Combining science and art, architecture centers on design. As part of Woodbury School of Architecture’s seventh annual summer Design Lab, high school students from across Los Angeles and the San Fernando Valley took part in a five-week program that introduced attendees to principles of design, digital and analog fabrication techniques, and to the world of architecture. Taught by faculty member Cody Miner, students were asked to design and build a scale model of a pavilion to be placed in Glendale’s Bette Davis Park along the Los Angeles River.
Woodbury’s design lab is offered to high school students entering 11th or 12th grades and allows students to explore Woodbury University’s architecture and interior design disciplines. The course is organized within a framework of thinking, drawing and making. A group of 24 students took part in the three-day, nine-hour-a-week architecture course for college credit. Touching on everything from stop-motion animation to drawing techniques, students came from San Fernando, Granada Hills, Kennedy and Bishop Alemany high schools, along with several other locations. Students learned architectural design practices and techniques working with software like Rhinoceros and Adobe Photoshop.
“This is a project near and dear to my heart,” said Dean Ingalill Wahlroos-Ritter, who founded the program seven years ago. “This is a project that attempts to reach out to those students who may have never considered architecture.” Wahlroos-Ritter added, “This is not your traditional architecture demographic. We have from across Los Angeles and from different high schools, that’s what’s so exciting, the diversity and the chance to reach out.”
Faculty member Cody Miner gave students common materials, including the pavilion’s wooden frame, to be used by the entire group. “We taught architectural principles that are used in the field, but we also gave students a lot of room to make their own decisions,” Miner said. “I was impressed with what I saw. This was a real ‘crash course,’ and these students shined.”

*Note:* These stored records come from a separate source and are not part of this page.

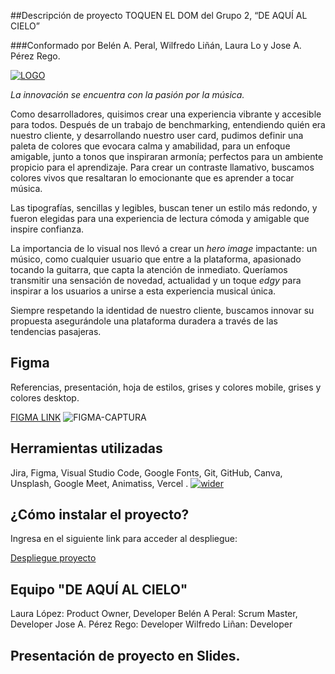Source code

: 
##Descripción de proyecto TOQUEN EL DOM del Grupo 2, “DE AQUÍ AL CIELO” 

###Conformado por Belén A. Peral, Wilfredo Liñán, Laura Lo y Jose A. Pérez Rego.

<a href="https://imgbb.com/"><img src="https://i.ibb.co/HN9r4YN/LOGO.png" alt="LOGO" border="0"></a>

*La innovación se encuentra con la pasión por la música.*

Como desarrolladores, quisimos crear una experiencia vibrante y accesible para todos.  Después de un trabajo de benchmarking, entendiendo quién era nuestro cliente, y desarrollando nuestro user card, pudimos definir una paleta de colores que evocara calma y amabilidad, para un enfoque amigable, junto a tonos que inspiraran armonía; perfectos para un ambiente propicio para el aprendizaje. Para crear un contraste llamativo, buscamos colores vivos que resaltaran lo emocionante que es aprender a tocar música.

Las tipografías, sencillas y legibles, buscan tener un estilo más redondo, y fueron elegidas para una experiencia de lectura cómoda y amigable que inspire confianza.

La importancia de lo visual nos llevó a crear un _hero image_ impactante: un músico, como cualquier usuario que entre a la plataforma, apasionado tocando la guitarra, que capta la atención de inmediato. Queríamos transmitir una sensación de novedad, actualidad y un toque _edgy_ para inspirar a los usuarios a unirse a esta experiencia musical única.

Siempre respetando la identidad de nuestro cliente, buscamos innovar su propuesta asegurándole una plataforma duradera a través de las tendencias pasajeras.

<!-- (AQUÍ VA EL LINK DEL DESPLIEGUE)
(AQUÍ VA CAP. PANTALLA IMAGEN WEB REAL) -->


## Figma
Referencias, presentación, hoja de estilos,
grises y colores mobile, grises y colores desktop.

[FIGMA LINK](https://www.figma.com/file/nijqZ9YuEL7zmFRfRlFbcc/TOQUEN-EL-DOM-Grupo2?type=design&node-id=51%3A105&mode=design&t=CZ9ckP7b9Qllh6No-1)
<img src="https://i.ibb.co/k1pS2Z7/FIGMA-CAPTURA.png" alt="FIGMA-CAPTURA" border="0">


## Herramientas utilizadas

Jira, Figma, Visual Studio Code, Google Fonts, Git, GitHub, Canva, Unsplash, Google Meet, Animatiss, Vercel .
<a href="https://ibb.co/DtGNRVW"><img src="https://i.ibb.co/bPHxKWm/wider.png" alt="wider" border="0"></a>

## ¿Cómo instalar el proyecto?

Ingresa en el siguiente link para acceder al despliegue:

[Despliegue proyecto](https://toquen-el-dom-de-aqui-al-cielo.vercel.app/)

## Equipo "DE AQUÍ AL CIELO"

Laura López: Product Owner, Developer 
Belén A Peral: Scrum Master, Developer
Jose A. Pérez Rego: Developer 
Wilfredo Liñan: Developer 


## Presentación de proyecto en Slides. 

<!-- (Aquí va el link de la presentación Canva) -->
<!-- Aquí va pantallazo de presentación canva -->



<!-- # Toquen el DOM

## Descripción

Trabajaremos en crear una web para  una escuela de música online, con el plus de que los usuarios van a poder practicar con algunos de los instrumentos porque estos van a reproducir sonidos con click o con pulsaciones de teclado. La Escuela de música quiere ver las ofertas de diferentes grupos de desarrolladores para ver con cuál decide quedarse.

## Contexto del proyecto

La tecnología ha permitido que se puedan migrar a la virtualidad muchas de las actividades que eran estrictamente presenciales, entre esas la educación, y en este caso puntual, las escuelas de música.

Desarrolla una aplicación web para la escuela de música "**Toquen el DOM**", en la que los usuarios pueden acceder al instrumento de su preferencia y practicar en él de forma didáctica.
El diseño de la web queda a criterio de el equipo de desarrollo, aunque cabe aclarar que en los requerimientos de la escuela está la creatividad como punto importante a tener en cuenta.

### Requerimientos funcionales obligatorios
1. La aplicación debe ofrecer tres instrumentos como minímo a elegir entre: **piano**, **batería**, **guitarra** y **bajo**.
2. Los sonidos deben estar en el orden correcto y corresponder con las teclas del piano o las cuerdas de la guitarra y el bajo. Asimismo, deben coincidir con las distintas partes de la batería.
3. La aplicación DEBE constar de las siguientes páginas: home, instrumentos y about us.
4. La home DEBE mostrar una pequeña presentación del equipo y una galería de los instrumentos.
5. La página de instrumentos DEBE mostrar los instrumentos que se van a utilizar para practicar.
6. La página de about us se DEBE mostrar una imagen de las integrantes del grupo como si fuesen artistas, junto a una breve descripción.
7. La barra de navegación DEBE mostrar un menú con las opciones de home, instrumentos y about us. Debe estar accesible siempre.
8. La aplicación debe tener un diseño agradable, alusivo a la educación y a la música.
9. Cada instrumento se DEBE poder tocar con el mouse.
10. Cada instrumento se DEBE poder tocar con el teclado.
11. Se DEBE poder tocar de manera repetida y cuantas veces quiera el usuario.
12. El sonido de una parte del instrumento DEBE poder sonar a la par con las demás partes (Teclas para el piano, platillos, bombo, redoblante, etc para la batería).
13. Cuando se toque un elemento del instrumento DEBE mostrar algún movimento ( Ya sea Vibración, movimiento, o el efecto de que se oprime en el caso de las teclas)


### Requerimientos técnicos

- Utilizar el framework SCRUM para desarrollar el proyecto.
- Utilizar GitFlow para el desarrollo del código.
- La aplicación debe ser responsive y adaptable a dispositivos de distinto tamaño.
- El desarrollo del código debe hacerse sin frameworks ni librerías, a excepción de su uso par la gestión del sonido y las animaciones.
- Se debe desplegar en producción


## Modalidades Pedagógicas


- Los equipos serán de 4-5 personas.
- Se trabajará durante 2 semanas, realizándose 2 sprints.
- La fecha de presentación y entrega es el 5 de Diciembre.
- Se trabajará mediante GitHub Classroom.

## Modalidades de Evaluación

- La evaluación se realizará mediante comentarios orales el día de la presentación.
- Se hará también una dinámica de autoevaluación.

### Bonus Track
1. Crear el apartado **Gramola**, donde el usuario pueda seleccionar una canción y elegir los tres instrumentos para ser interpretada.
2. Crear un apartado con documentación sobre primeros pasos para tocar los instrumentos.
3. Incluir videos tutoriales de cómo tocar un instrumento con canciones sencillas y notas de cada instrumento para tocar en vivo.

### Entregables
- Repositorio de classroom con el fichero README.md explicando:
  - Descripción del proyecto
  - Link del despliegue
  - Demo (Figma)
  - Herramientas utilizadas
  - Cómo instalar el proyecto en el ordenador (local)
  - Autor@s
- Presentación del proyecto


### ¿Qué competencias se evalúan?
- Maquetar una web nivel 2
- Desarrollar una interfaz de usuario dinámica nivel 2
- Crear una interfaz de usuario web estática y adaptable nivel 1

### ¿Qué implica este nivel?

#### Maquetar una web nivel 2
Partiendo de una herramienta de maquetación determinada, reproducir una maquetación hecha con la misma herramienta. Describir los elementos de la carta gráfica utilizada, así como los elementos de seguridad previstos. Formalizar la secuencia de interfases tomando como base el modelo proporcionado. Demostrar que la maqueta puede adaptarse a diferentes dispositivos móviles. Ser capaz de justificar la elección de la ergonomía para una buena experiencia de usuario.

Justificar el vínculo entre las interfaces creadas y los casos de uso o historias de usuario. Añadir nuevas interfaces que correspondan a otros casos de uso respetando los criterios anteriores de carta gráfica, seguridad, ergonomía y adaptabilidad.

#### Desarrollar una interfaz de usuario dinámica nivel 2
Partiendo de la descripción de necesidades y de una página web dinámica existente (realizada o no por el alumno):

- Hacer cambios importantes (añadiendo campos o procesamientos en el lado del cliente),

- Añadir páginas dinámicas,

- Añadir pruebas de procesamientos del lado del cliente que no habrían sido tomados en cuenta hasta entonces.

#### Crear una interfaz de usuario web estática y adaptable nivel 1
Partiendo de una descripción de necesidades (maquetación) y de una interfaz de usuario estática existente:

- Adaptar el contenido de la interfaz (cambiar el texto,...)

- Hacer pequeños cambios en la estructura de la interfaz (añado un título, un párrafo,...)

- Adaptar el diseño de la interfaz (cambio el color de un título, cambio la fuente,...)

### Recursos
- [Página de inspiración 1](https://www.sessiontown.com/es)
- [Página de inspiración 2](https://www.musicca.com/es/herramientas)
- [Librería Keypress](https://dmauro.github.io/Keypress/) -->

Students are immersed in a studio environment and work on-campus in digital fabrication labs, experimenting with 3D printing and laser cutting, and learning about architecture and interior architecture through traditional and digital hand drawing, material experimentation, and model-making exercises. Students design within different techniques to create two dimensional and three dimensional architectural studies. These become models that explore space, form, and elements of architectural design. The Design Lab also explores fundamental architectural problems like constructing an arch, designing cantilevers, or building dome structures. Basic structural ideas are considered throughout the design process.
Woodbury has partnered with LAUSD STEM High School students to offer scholarships for the Design Lab course each summer.